EXERCISE DETAILS –
Tally the lines in the records underneath that contain the string "пары", and state the figure by itself.
◆ ◆ ◆ ◆
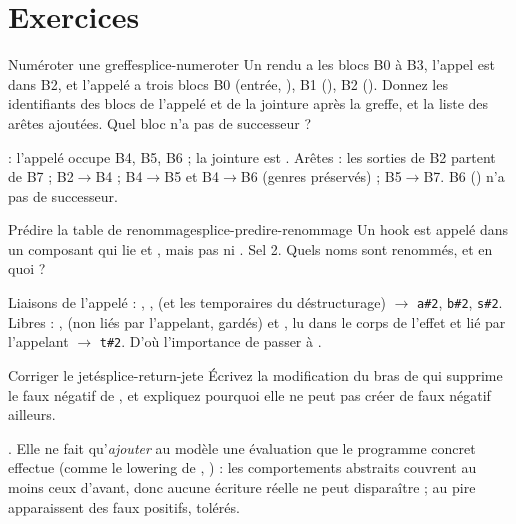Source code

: \section*{Exercices}

\begin{exercice}{Numéroter une greffe}{splice-numeroter}
Un rendu a les blocs B0 à B3, l'appel est dans B2, et l'appelé a trois blocs B0 (entrée, ), B1 (), B2 (). Donnez les identifiants des blocs de l'appelé et de la jointure après la greffe, et la liste des arêtes ajoutées. Quel bloc n'a pas de successeur ?
\end{exercice}
\begin{solution}
 : l'appelé occupe B4, B5, B6 ; la jointure est . Arêtes : les sorties de B2 partent de B7 ; B2$\to$B4 ; B4$\to$B5 et B4$\to$B6 (genres préservés) ; B5$\to$B7. B6 () n'a pas de successeur.
\end{solution}

\begin{exercice}{Prédire la table de renommage}{splice-predire-renommage}
Un hook  est appelé dans un composant qui lie  et , mais pas  ni . Sel 2. Quels noms sont renommés, et en quoi ?
\end{exercice}
\begin{solution}
Liaisons de l'appelé : , ,  (et les temporaires du déstructurage) $\to$ \texttt{a\#2}, \texttt{b\#2}, \texttt{s\#2}. Libres : ,  (non liés par l'appelant, gardés) et , lu dans le corps de l'effet et lié par l'appelant $\to$ \texttt{t\#2}. D'où l'importance de passer  à .
\end{solution}

\begin{exercice}{Corriger le \texorpdfstring{}{return} jeté}{splice-return-jete}
Écrivez la modification du bras  de  qui supprime le faux négatif de , et expliquez pourquoi elle ne peut pas créer de faux négatif ailleurs.
\end{exercice}
\begin{solution}
. Elle ne fait qu'\emph{ajouter} au modèle une évaluation que le programme concret effectue (comme le lowering de , ) : les comportements abstraits couvrent au moins ceux d'avant, donc aucune écriture réelle ne peut disparaître ; au pire apparaissent des faux positifs, tolérés.
\end{solution}

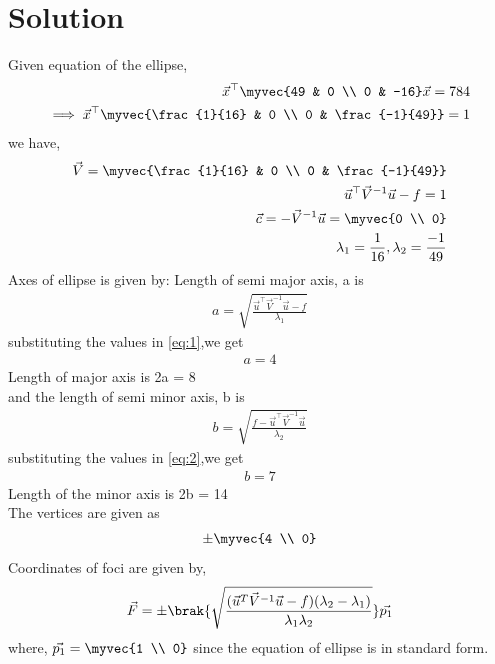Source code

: \documentclass[journal,12pt,twocolumn]{IEEEtran}
\begin{document}
\section{Solution}
Given equation of the ellipse,
\begin{align}
  \vec{x}^{\top}\myvec{49 & 0 \\ 0 & -16}\vec{x} = 784
  \\
  \implies \vec{x}^{\top}\myvec{\frac{1}{16} & 0 \\ 0 & \frac{-1}{49}} = 1
\end{align}
we have,
\begin{align}
    \vec{V} = \myvec{\frac{1}{16} & 0 \\ 0 & \frac{-1}{49}}
    \\
    \vec{u}^{\top}\vec{V}^{-1}\vec{u}-f = 1
    \\
    \vec{c} = -\vec{V}^{-1}\vec{u}=\myvec{0 \\ 0}
    \\
    \lambda_1 = \frac{1}{16} , \lambda_2 = \frac{-1}{49}
\end{align}
Axes of ellipse is given by:
Length of semi major axis, a is
\begin{align}
  a = \sqrt{\frac{\vec{u}^{\top}\vec{V}^{-1}\vec{u}-f}{\lambda_1}} \label{eq:1}
 \end{align}
 substituting the values in \eqref{eq:1},we get
 \begin{align}
    a = 4
 \end{align}
Length of major axis is 2a = 8
\\
 and the length of semi minor axis, b is
  \begin{align}
    b = \sqrt{\frac{f-\vec{u}^{\top}\vec{V}^{-1}\vec{u}}{\lambda_2}} \label{eq:2}
 \end{align}
 substituting the values in \eqref{eq:2},we get
 \begin{align}
    b = 7 
\end{align}
 Length of the minor axis is 2b = 14
\\
The vertices are given as
\begin{align}
    \pm\myvec{4 \\ 0} 
\end{align}
Coordinates of foci are given by,
\begin{align}
  \vec{F} =\pm\brak{\sqrt{\frac{(\vec{u}^T\vec{V}^{-1}\vec{u}-f)(\lambda_2-\lambda_1)}{\lambda_1\lambda_2}}}\vec{p_1} \label{eq:3}
\end{align}
where, $\vec{p_1} = \myvec{1 \\ 0}$ since the equation of ellipse is in standard form.
\end{document}
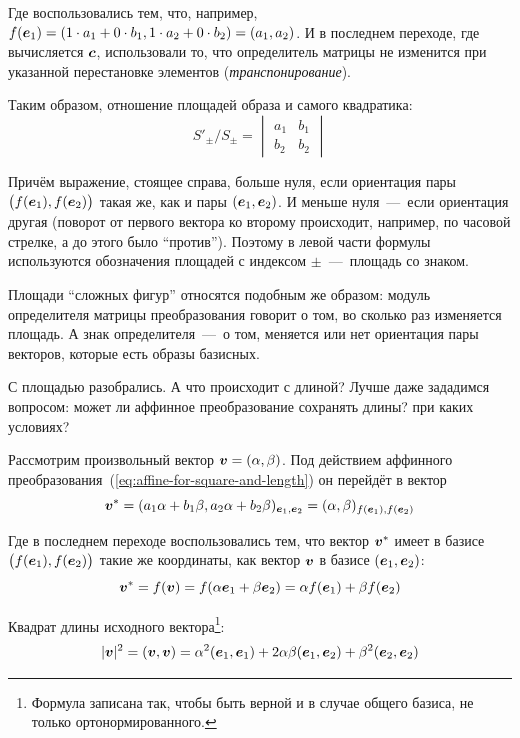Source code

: \documentclass[a4paper,12pt]{article}
\begin{document}
  Где воспользовались тем, что, например, $f(\bds e_1) \hm= (1 \hm\cdot a_1 \hm+ 0 \hm\cdot b_1, 1 \hm\cdot a_2 \hm+ 0 \hm\cdot b_2) \hm= (a_1, a_2)$.
  И в последнем переходе, где вычисляется $\boldsymbol c$, использовали то, что определитель матрицы не изменится при указанной перестановке элементов (\emph{транспонирование}).
  
  Таким образом, отношение площадей образа и самого квадратика:
  \[
    S'_{\pm}/S_{\pm} = \begin{vmatrix}
      a_1 & b_1\\
      b_2 & b_2
    \end{vmatrix}
  \]
  
  Причём выражение, стоящее справа, больше нуля, если ориентация пары $\bigl(f(\boldsymbol e_1), f(\boldsymbol e_2)\bigr)$ такая же, как и пары $(\boldsymbol e_1, \boldsymbol e_2)$.
  И меньше нуля~---~если ориентация другая (поворот от первого вектора ко второму происходит, например, по часовой стрелке, а до этого было ``против'').
  Поэтому в левой части формулы используются обозначения площадей с индексом $\pm$~---~площадь со знаком.
  
  Площади ``сложных фигур'' относятся подобным же образом: модуль определителя матрицы преобразования говорит о том, во сколько раз изменяется площадь.
  А знак определителя~---~о том, меняется или нет ориентация пары векторов, которые есть образы базисных.
  
  
  \bigskip
  
  С площадью разобрались.
  А что происходит с длиной?
  Лучше даже зададимся вопросом: может ли аффинное преобразование сохранять длины? при каких условиях?
  
  Рассмотрим произвольный вектор $\bds v \hm= (\alpha, \beta)$.
  Под действием аффинного преобразования~(\ref{eq:affine-for-square-and-length}) он перейдёт в вектор
  \[
    \boldsymbol v^* = (a_1 \alpha + b_1 \beta, a_2 \alpha + b_2 \beta)_{\boldsymbol e_1, \boldsymbol e_2}
             = (\alpha, \beta)_{f(\boldsymbol e_1), f(\boldsymbol e_2)}
  \]
  
  Где в последнем переходе воспользовались тем, что вектор $\boldsymbol v^*$ имеет в базисе $\bigl(f(\boldsymbol e_1), f(\boldsymbol e_2)\bigr)$ такие же координаты, как вектор $\boldsymbol v$ в базисе $(\boldsymbol e_1, \boldsymbol e_2)$:
  \[
    \boldsymbol v^* = f(\boldsymbol v) = f(\alpha \boldsymbol e_1 + \beta \boldsymbol e_2) = \alpha f(\boldsymbol e_1) + \beta f(\boldsymbol e_2)
  \]
  
  Квадрат длины исходного вектора\footnote{Формула записана так, чтобы быть верной и в случае общего базиса, не только ортонормированного.}:
  \[
    |\boldsymbol v|^2 = (\boldsymbol v, \boldsymbol v) = \alpha^2 (\boldsymbol e_1, \boldsymbol e_1) + 2 \alpha \beta (\boldsymbol e_1, \boldsymbol e_2) + \beta^2 (\boldsymbol e_2, \boldsymbol e_2)
  \]
  
\end{document}
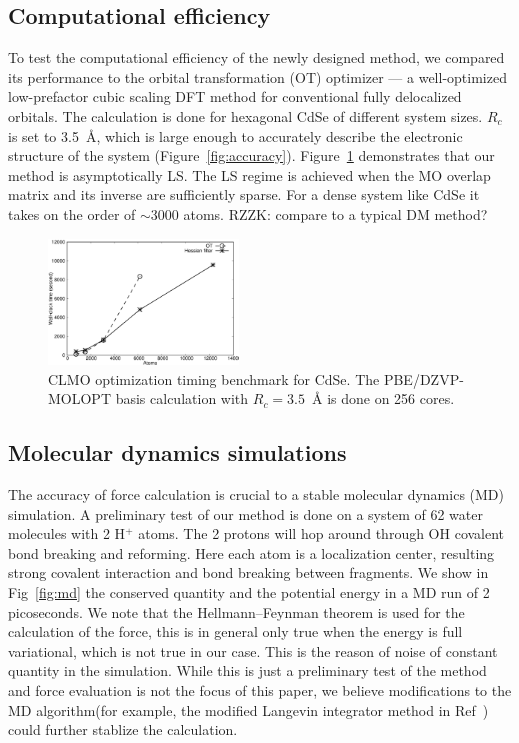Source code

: \documentclass[aps,prl,twocolumn,reprint,amsmath,amssymb]{revtex4-1}
\begin{document}
\subsection{Computational efficiency}

To test the computational efficiency of the newly designed method, we compared its performance to the orbital transformation (OT) optimizer \cite{weber2008direct,vandevondele2003efficient} --- a well-optimized low-prefactor cubic scaling DFT method for conventional fully delocalized orbitals. The calculation is done for hexagonal CdSe of different system sizes. $R_c$ is set to 3.5~{\AA}, which is large enough to accurately describe the electronic structure of the system (Figure~\ref{fig:accuracy}). Figure~\ref{fig:scaling} demonstrates that our method is asymptotically LS. The LS regime is achieved when the MO overlap matrix and its inverse are sufficiently sparse. For a dense system like CdSe it takes on the order of $\sim$3000 atoms. RZZK: compare to a typical DM method?

\begin{figure}
\centering
\includegraphics[width=0.45\textwidth]{timing}
\caption{CLMO optimization timing benchmark for CdSe. The PBE/DZVP-MOLOPT basis calculation with $R_c=3.5$~{\AA} is done on 256 cores.}
\label{fig:scaling}
\end{figure}


\subsection{Molecular dynamics simulations} 

The accuracy of force calculation is crucial to a stable molecular dynamics (MD) simulation. A preliminary test of our method is done on a system of 62 water molecules with 2 H$^+$ atoms. The 2 protons will hop around through OH covalent bond breaking and reforming. Here each atom is a localization center, resulting strong covalent interaction and bond breaking between fragments. We show in Fig~\ref{fig:md} the conserved quantity and the potential energy in a MD run of 2 picoseconds. We note that the Hellmann--Feynman theorem\cite{feynman1939forces} is used for the calculation of the force, this is in general only true when the energy is full variational, which is not true in our case. This is the reason of noise of constant quantity in the simulation. While this is just a preliminary test of the method and force evaluation is not the focus of this paper, we believe modifications to the MD algorithm(for example, the modified Langevin integrator method in Ref~) could further stablize the calculation.
\end{document}
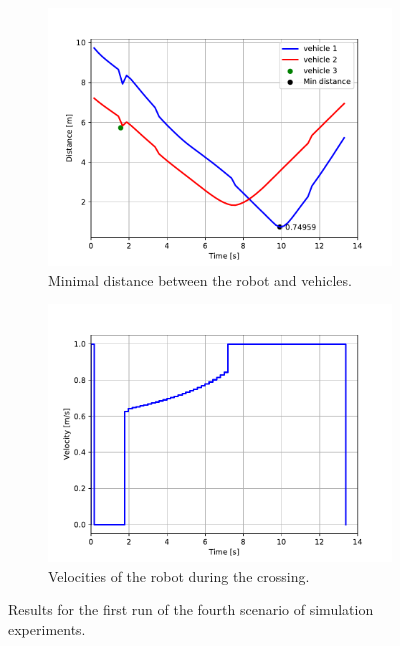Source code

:             \begin{figure}[H]
                \centering
                \begin{subfigure}{0.49\linewidth}
                    \centering
                    \includegraphics[trim={24 8 40 41}, clip, width=\linewidth]{images/simulations/scene4_1_dist.pdf}
                    \caption{Minimal distance between the robot and vehicles.}
                \end{subfigure}
                \begin{subfigure}{0.49\linewidth}
                    \centering
                    \includegraphics[trim={21 8 40 41}, clip, width=\linewidth]{images/simulations/scene4_1_vel.pdf}
                    \caption{Velocities of the robot during the crossing.}
                \end{subfigure}
                \caption{Results for the first run of the fourth scenario of simulation experiments.}
                \label{fig:scene4_1_graphs}
            \end{figure}
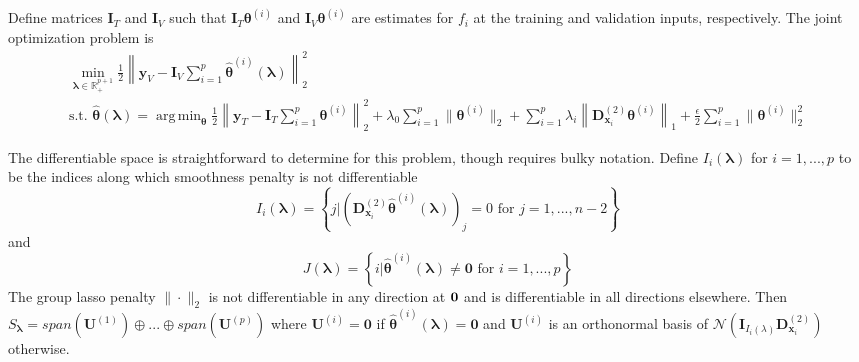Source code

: \documentclass[12pt]{article}
\DeclareMathOperator*{\argmin}{arg\,min}
\begin{document}
Define matrices $\boldsymbol{I}_T$ and $\boldsymbol{I}_V$ such that $\boldsymbol I_T \boldsymbol{\theta}^{(i)}$ and $\boldsymbol I_V \boldsymbol{\theta}^{(i)}$ are estimates for $f_i$ at the training and validation inputs, respectively. The joint optimization problem is
\begin{equation}
\begin{array}{c}
\min_{\boldsymbol\lambda \in \mathbb{R}^{p+1}_{+}} \frac{1}{2}
\left \|
\boldsymbol{y}_V
- \boldsymbol{I}_V \sum_{i=1}^p \hat{\boldsymbol{\theta}}^{(i)}(\boldsymbol{\lambda})
\right \|^2_2 \\
\text{s.t. }
\hat{\boldsymbol{\theta}}(\boldsymbol{\lambda}) =
\argmin_{\boldsymbol{\theta}}
\frac{1}{2} \left \|
\boldsymbol{y}_T
- \boldsymbol{I}_T \sum_{i=1}^p \boldsymbol{\theta}^{(i)} \right \|^2_2
+ \lambda_0 \sum_{i=1}^p \| \boldsymbol{\theta}^{(i)} \|_2
+ \sum_{i=1}^p \lambda_i \left \| \boldsymbol{D}^{(2)}_{\boldsymbol{x}_i} \boldsymbol{\theta}^{(i)} \right \|_1
+ \frac{\epsilon}{2}  \sum_{i=1}^p \| \boldsymbol{\theta}^{(i)} \|_2^2
\end{array}
\label{aplmProblem}
\end{equation}


The differentiable space is straightforward to determine for this problem, though requires bulky notation. Define $I_i(\boldsymbol{\lambda})$ for $i=1,...,p$ to be the indices along which smoothness penalty is not differentiable
\begin{equation}
I_i(\boldsymbol{\lambda}) = \left \{j | \left (\boldsymbol{D}^{(2)}_{\boldsymbol{x}_i} \hat{\boldsymbol \theta}^{(i)}(\boldsymbol\lambda) \right )_j = 0 \text{ for } j=1,...,n-2 \right \}
\end{equation}
and
\begin{equation}
J(\boldsymbol{\lambda}) = \left \{ i | \hat{\boldsymbol \theta}^{(i)}(\boldsymbol\lambda) \ne \boldsymbol 0 \text{ for } i=1,...,p \right \}
\end{equation}
The group lasso penalty $\|\cdot\|_2$ is not differentiable in any direction at ${\bf 0}$ and is differentiable in all directions elsewhere. Then $S_{\boldsymbol \lambda} = span(\boldsymbol {U}^{(1)}) \oplus ... \oplus span(\boldsymbol {U}^{(p)}) $ where $\boldsymbol {U}^{(i)} = \boldsymbol{0}$ if $\hat{\boldsymbol \theta}^{(i)}(\boldsymbol\lambda) = \boldsymbol 0$ and $\boldsymbol {U}^{(i)}$ is an orthonormal basis of $\mathcal{N}(\boldsymbol{I}_{I_i(\lambda)}\boldsymbol{D}^{(2)}_{\boldsymbol{x}_i})$ otherwise.
\end{document}
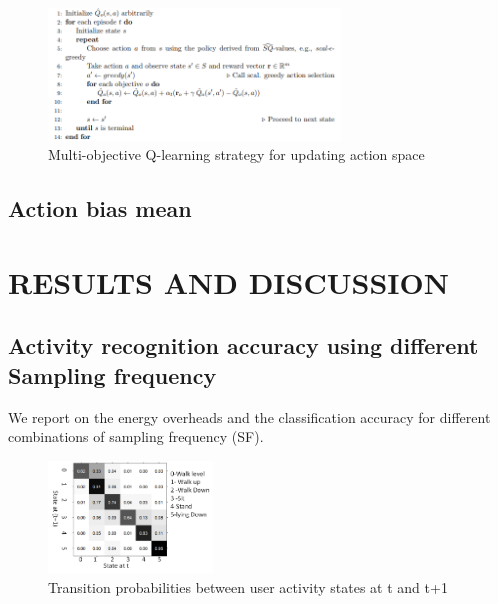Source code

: \documentclass[letterpaper, 10pt, conference]{IEEEtran} %
\begin{document}
  \begin{figure}
    \centering
    \includegraphics[width=0.69\textwidth]{images/Multi-objectiveQ-learning.PNG}
\caption{Multi-objective Q-learning strategy for updating action space}
    \label{fig:moq}
  \end{figure}
  
  \subsection{Action bias mean}
 
\section{RESULTS AND DISCUSSION} \label{sec:results}

 
  
  \subsection{Activity recognition accuracy using different Sampling frequency}
  We report on the energy overheads and the classification accuracy for different combinations of sampling frequency (SF).
  





 

  \begin{figure}
    \centering
    \includegraphics[width=0.39\textwidth]{images/MDP_Confusion.png}

\caption{Transition probabilities between user activity states at t and t+1}
    \label{fig:accuracy}
  \end{figure}
  
\end{document}
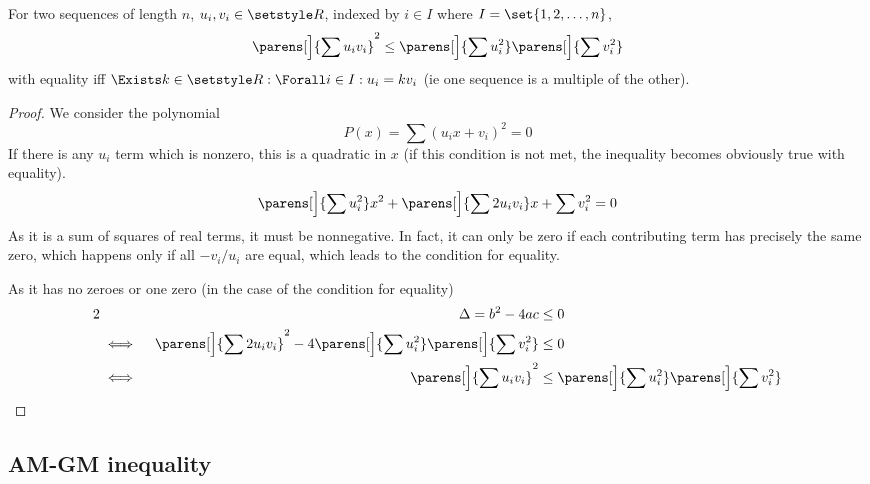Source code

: \begin{theorem}
 For two sequences of length \(n\), \(u_i, v_i \in \Reals\), indexed by
 \(i \in I\) where \(I = \set{1, 2, \dotsc, n}\),
 \begin{equation*}
  \parens[\Big]{\sum u_i v_i}^2 \le
      \parens[\Big]{\sum u_i^2} \parens[\Big]{\sum v_i^2}
 \end{equation*}
 with equality iff \(\Exists k \in \Reals: \Forall i \in I: u_i = k v_i\) (ie
 one sequence is a multiple of the other).
\end{theorem}
\begin{proof}
    We consider the polynomial
    \begin{equation*}
    P(x) = \sum (u_i x + v_i)^2 = 0
    \end{equation*}
    If there is any \(u_i\) term which is nonzero, this is a quadratic in \(x\)
    (if this condition is not met, the inequality becomes obviously true with
    equality).
    \begin{equation*}
     \parens[\Big]{\sum u_i^2} x^2 +
     \parens[\Big]{\sum 2 u_i v_i} x + \sum v_i^2 = 0
    \end{equation*}
    As it is a sum of squares of real terms, it must be nonnegative. In fact, it
    can only be zero if each contributing term has precisely the same zero,
    which happens only if all \(-v_i/u_i\) are equal, which leads to the
    condition for equality.

    As it has no zeroes or one zero (in the case of the condition for equality)
    \begin{alignat*}2
     &&\Delta = b^2 - 4ac &\le 0 \\
     &\iff{}&
     \parens[\Big]{\sum 2 u_i v_i}^2 -
                4\parens[\Big]{\sum u_i^2}\parens[\Big]{\sum v_i^2} &\le 0 \\
     &\iff{}& \parens[\Big]{\sum u_i v_i}^2
         &\le \parens[\Big]{\sum u_i^2} \parens[\Big]{\sum v_i^2} \qedhere
    \end{alignat*}
\end{proof}

\subsection{AM-GM inequality}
◆ ◆ ◆ ◆
OUTPUT OF THE EXERCISE –
2